__What you will do__: Could you copy exactly the lines below, beginning at the line with "- The purpose" and stopping after the line with "created By Me", with no pictures?

Source information START

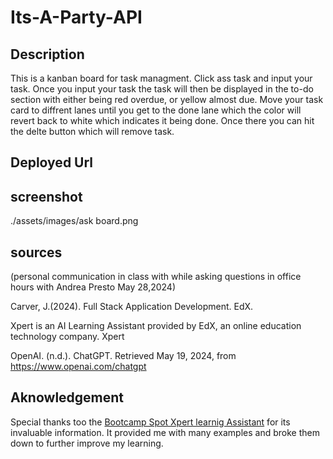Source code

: # Its-A-Party-API

## Description
This is a kanban board for task managment. Click ass task and input your task. Once you input your task the task will then be displayed in the to-do section with either being red overdue, or yellow almost due. Move your task card to diffrent lanes until you get to the done lane which the color will revert back to white which indicates it being done. Once there you can hit the delte button which will remove task.
## Deployed Url


## screenshot
./assets/images/ask board.png



## sources

(personal communication in class with while asking questions in office hours with Andrea Presto May 28,2024)

Carver, J.(2024). Full Stack Application Development. EdX.

Xpert is an AI Learning Assistant provided by EdX, an online education technology company. Xpert

OpenAI. (n.d.). ChatGPT. Retrieved May 19, 2024, from https://www.openai.com/chatgpt

## Aknowledgement
Special thanks too the [Bootcamp Spot Xpert learnig Assistant](https://bootcampspot.instructure.com/?login_success=1) for its invaluable information. It provided me with many examples and broke them down to further improve my learning.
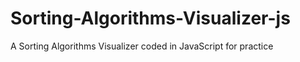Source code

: # Sorting-Algorithms-Visualizer-js
A Sorting Algorithms Visualizer coded in JavaScript for practice
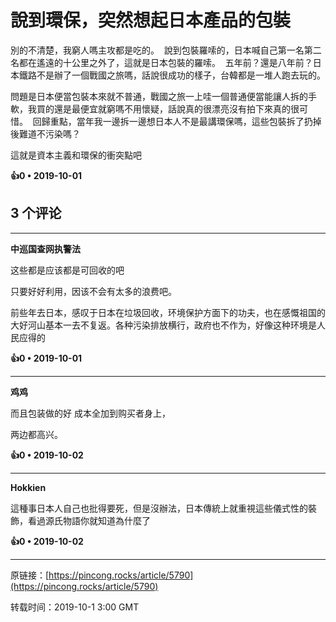 # 說到環保，突然想起日本產品的包裝 

別的不清楚，我窮人嗎主攻都是吃的。  說到包裝羅嗦的，日本喊自己第一名第二名都在遙遠的十公里之外了，這就是日本包裝的羅嗦。  五年前？還是八年前？日本鐵路不是辦了一個戰國之旅嗎，話說很成功的樣子，台韓都是一堆人跑去玩的。

問題是日本便當包裝本來就不普通，戰國之旅一上哇一個普通便當能讓人拆的手軟，我買的還是最便宜就窮嗎不用懷疑，話說真的很漂亮沒有拍下來真的很可惜。  回歸重點，當年我一邊拆一邊想日本人不是最講環保嗎，這些包裝拆了扔掉後難道不污染嗎？

這就是資本主義和環保的衝突點吧

**👍0 • 2019-10-01**

## 3 个评论

---
**中巡国查网执警法**

这些都是应该都是可回收的吧

只要好好利用，因该不会有太多的浪费吧。

前些年去日本，感叹于日本在垃圾回收，环境保护方面下的功夫，也在感慨祖国的大好河山基本一去不复返。各种污染排放横行，政府也不作为，好像这种环境是人民应得的 

**👍0 • 2019-10-01**

---
**鸡鸡**

而且包装做的好 成本全加到购买者身上，

两边都高兴。 

**👍0 • 2019-10-02**

---
**Hokkien**

這種事日本人自己也批得要死，但是沒辦法，日本傳統上就重視這些儀式性的裝飾，看過源氏物語你就知道為什麼了 

**👍0 • 2019-10-02**

---
原链接：[https://pincong.rocks/article/5790](https://pincong.rocks/article/5790)

转载时间：2019-10-1 3:00 GMT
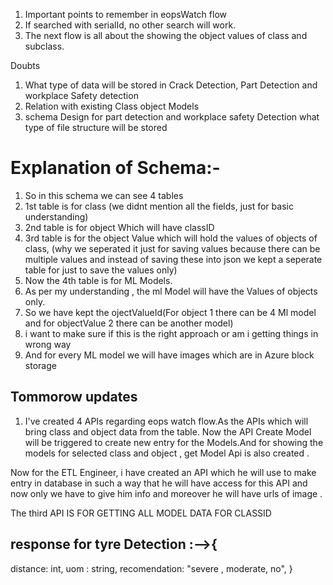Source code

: 1. Important points to remember in eopsWatch flow
2. If searched with serialId, no other search will work.
3. The next flow is all about the showing the object values of class and subclass.

Doubts

1. What type of data will be stored in Crack Detection, Part Detection and workplace Safety detection
2. Relation with existing Class object Models
3. schema Design for part detection and workplace safety Detection what type of file structure will be stored

# Explanation of Schema:-

1. So in this schema we can see 4 tables
2. 1st table is for class (we didnt mention all the fields, just for basic understanding)
3. 2nd table is for object Which will have classID
4. 3rd table is for the object Value which will hold the values of objects of class, (why we seperated it just for saving values because there can be multiple values and instead of saving these into json we kept a seperate table for just to save the values only)
5. Now the 4th table is for ML Models.
6. As per my understanding , the ml Model will have the Values of objects only.
7. So we have kept the ojectValueId(For object 1 there can be 4 Ml model and for objectValue 2 there can be another model)
8. i want to make sure if this is the right approach or am i getting things in wrong way
9. And for every ML model we will have images which are in Azure block storage

## Tommorow updates

1. I've created 4 APIs regarding eops watch flow.As the APIs which will bring class and object data from the table. Now the API Create Model will be triggered to create new entry for the Models.And for showing the models for selected class and object , get Model Api is also created .

Now for the ETL Engineer, i have created an API which he will use to make entry in database in such a way that he will have access for this API and now only we have to give him info and moreover he will have urls of image .

The third API IS FOR GETTING ALL MODEL DATA FOR CLASSID 

## response for tyre Detection :-->{
distance: int,
uom : string,
recomendation: "severe , moderate, no",
}
##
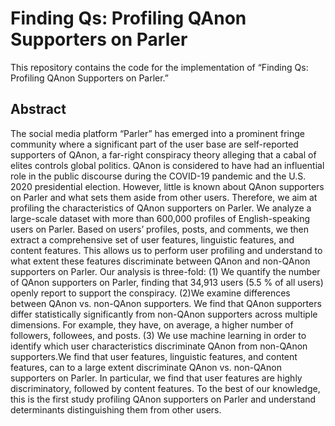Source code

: # Finding Qs: Profiling QAnon Supporters on Parler

This repository contains the code for the implementation of “Finding Qs: Profiling QAnon Supporters on Parler.”

## Abstract

The social media platform “Parler” has emerged into a prominent fringe community where a significant part of the user base are self-reported supporters of QAnon, a far-right conspiracy theory alleging that a cabal of elites controls global politics. QAnon is considered to have had an influential role in the public discourse during the COVID-19 pandemic and the U.S. 2020 presidential election. However, little is known about QAnon supporters on Parler and what sets them aside from other users. Therefore, we aim at profiling the characteristics of QAnon supporters on Parler. We analyze a large-scale dataset with more than 600,000 profiles of English-speaking users on Parler. Based on users’ profiles, posts, and comments, we then extract a comprehensive set of user features, linguistic features, and content features. This allows us to perform user profiling and understand to what extent these features discriminate between QAnon and non-QAnon supporters on Parler. Our analysis is three-fold: (1) We quantify the number of QAnon supporters on Parler, finding that 34,913 users (5.5 % of all users) openly report to support the conspiracy. (2)We examine differences between QAnon vs. non-QAnon supporters. We find that QAnon supporters differ statistically significantly from non-QAnon supporters across multiple dimensions. For example, they have, on average, a higher number of followers, followees, and posts. (3) We use machine learning in order to identify which user characteristics discriminate QAnon from non-QAnon supporters.We find that user features, linguistic features, and content features, can to a large extent discriminate QAnon vs. non-QAnon supporters on Parler. In particular, we find that user features are highly discriminatory, followed by content features. To the best of our knowledge, this is the first study profiling QAnon supporters on Parler and understand determinants distinguishing them from other users.
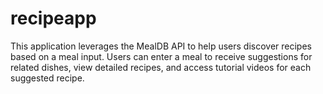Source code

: # recipeapp
This application leverages the MealDB API to help users discover recipes based on a meal input. Users can enter a meal to receive suggestions for related dishes, view detailed recipes, and access tutorial videos for each suggested recipe.
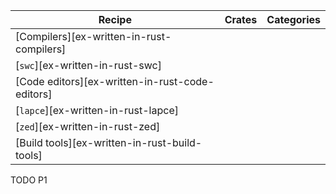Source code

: | Recipe | Crates | Categories |
|--------|--------|------------|
| [Compilers][ex-written-in-rust-compilers] |  |  |
| [`swc`][ex-written-in-rust-swc] |  |  |
| [Code editors][ex-written-in-rust-code-editors] |  |  |
| [`lapce`][ex-written-in-rust-lapce] |  |  |
| [`zed`][ex-written-in-rust-zed] |  |  |
| [Build tools][ex-written-in-rust-build-tools] |  |  |

<div class="hidden">
TODO P1
</div>
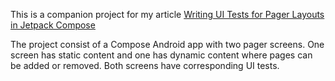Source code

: This is a companion project for my article [Writing UI Tests for Pager Layouts in Jetpack Compose](https://akjaw.com/wiriting-ui-tests-for-pager-layouts-jetpack-compose/)

The project consist of a Compose Android app with two pager 
screens. One screen has static content and one has dynamic 
content where pages can be added or removed. Both screens 
have corresponding UI tests.
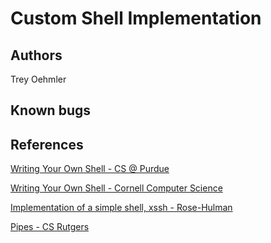 # Custom Shell Implementation 

## Authors
Trey Oehmler 

## Known bugs

## References

[Writing Your Own Shell - CS @ Purdue](https://www.cs.purdue.edu/homes/grr/SystemsProgrammingBook/Book/Chapter5-WritingYourOwnShell.pdf)

[Writing Your Own Shell - Cornell Computer Science](https://www.cs.cornell.edu/courses/cs414/2004su/homework/shell/shell.html)
 
[Implementation of a simple shell, xssh - Rose-Hulman](https://www.rose-hulman.edu/class/csse/csse332/201130/Slides/19-shellProject.pdf)

[Pipes - CS Rutgers](https://www.cs.rutgers.edu/~pxk/416/notes/c-tutorials/pipe.html)

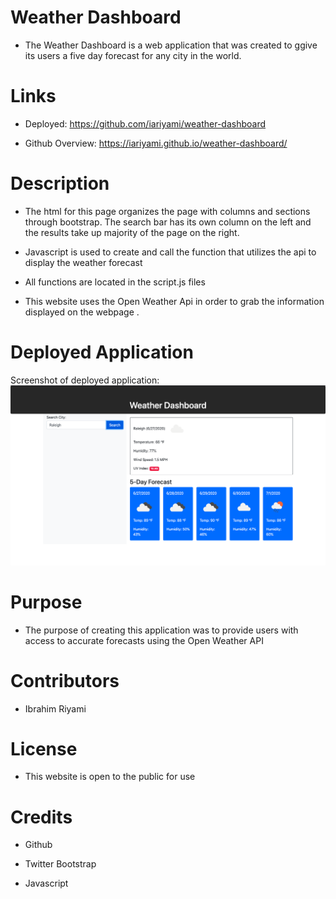 # Weather Dashboard

- The Weather Dashboard is a web application that was created to ggive its users a five day forecast for any city in the world.

# Links

- Deployed: https://github.com/iariyami/weather-dashboard

- Github Overview: https://iariyami.github.io/weather-dashboard/

# Description

- The html for this page organizes the page with columns and sections through bootstrap. The search bar has its own column on the left and the results take up majority of the page on the right.

- Javascript is used to create and call the function that utilizes the api to display the weather forecast

- All functions are located in the script.js files

- This website uses the Open Weather Api in order to grab the information displayed on the webpage .

# Deployed Application

Screenshot of deployed application:
![](images/weatherDashboard.png)

# Purpose

- The purpose of creating this application was to provide users with access to accurate forecasts using the Open Weather API

# Contributors

- Ibrahim Riyami

# License

- This website is open to the public for use

# Credits

- Github

- Twitter Bootstrap

- Javascript
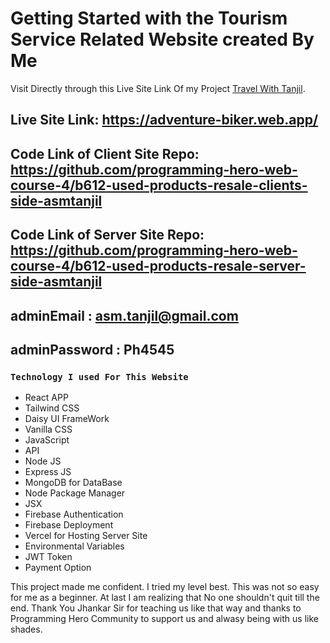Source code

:# Getting Started with the Tourism Service Related Website created By Me

Visit Directly through this Live Site Link Of my Project [Travel With Tanjil](https://adventure-biker.web.app/).

## Live Site Link: https://adventure-biker.web.app/

## Code Link of Client Site Repo: https://github.com/programming-hero-web-course-4/b612-used-products-resale-clients-side-asmtanjil

## Code Link of Server Site Repo: https://github.com/programming-hero-web-course-4/b612-used-products-resale-server-side-asmtanjil

## adminEmail : asm.tanjil@gmail.com

## adminPassword : Ph4545

### `Technology I used For This Website`

* React APP
* Tailwind CSS
* Daisy UI FrameWork
* Vanilla CSS
* JavaScript
* API
* Node JS
* Express JS
* MongoDB for DataBase
* Node Package Manager
* JSX
* Firebase Authentication
* Firebase Deployment
* Vercel for Hosting Server Site
* Environmental Variables
* JWT Token
* Payment Option

This project made me confident. I tried my level best. This was not so easy for me as a beginner. At last I am realizing that No one shouldn't quit till the end.
Thank You Jhankar Sir for teaching us like that way and thanks to Programming Hero Community to support us and alwasy being with us like shades.
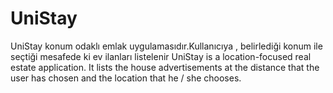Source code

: # UniStay

UniStay konum odaklı emlak uygulamasıdır.Kullanıcıya , belirlediği konum ile seçtiği mesafede ki ev ilanları listelenir
UniStay is a location-focused real estate application. It lists the house advertisements at the distance that the user has chosen and the location that he / she chooses.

Source information END

__Problem solution__:
- The purpose of creating this application was to provide users with access to accurate forecasts using the Open Weather API

# Contributors

- Ibrahim Riyami

# License

- This website is open to the public for use

# Credits

- Github

- Twitter Bootstrap

- Javascript
Source code

:# Getting Started with the Tourism Service Related Website created By Me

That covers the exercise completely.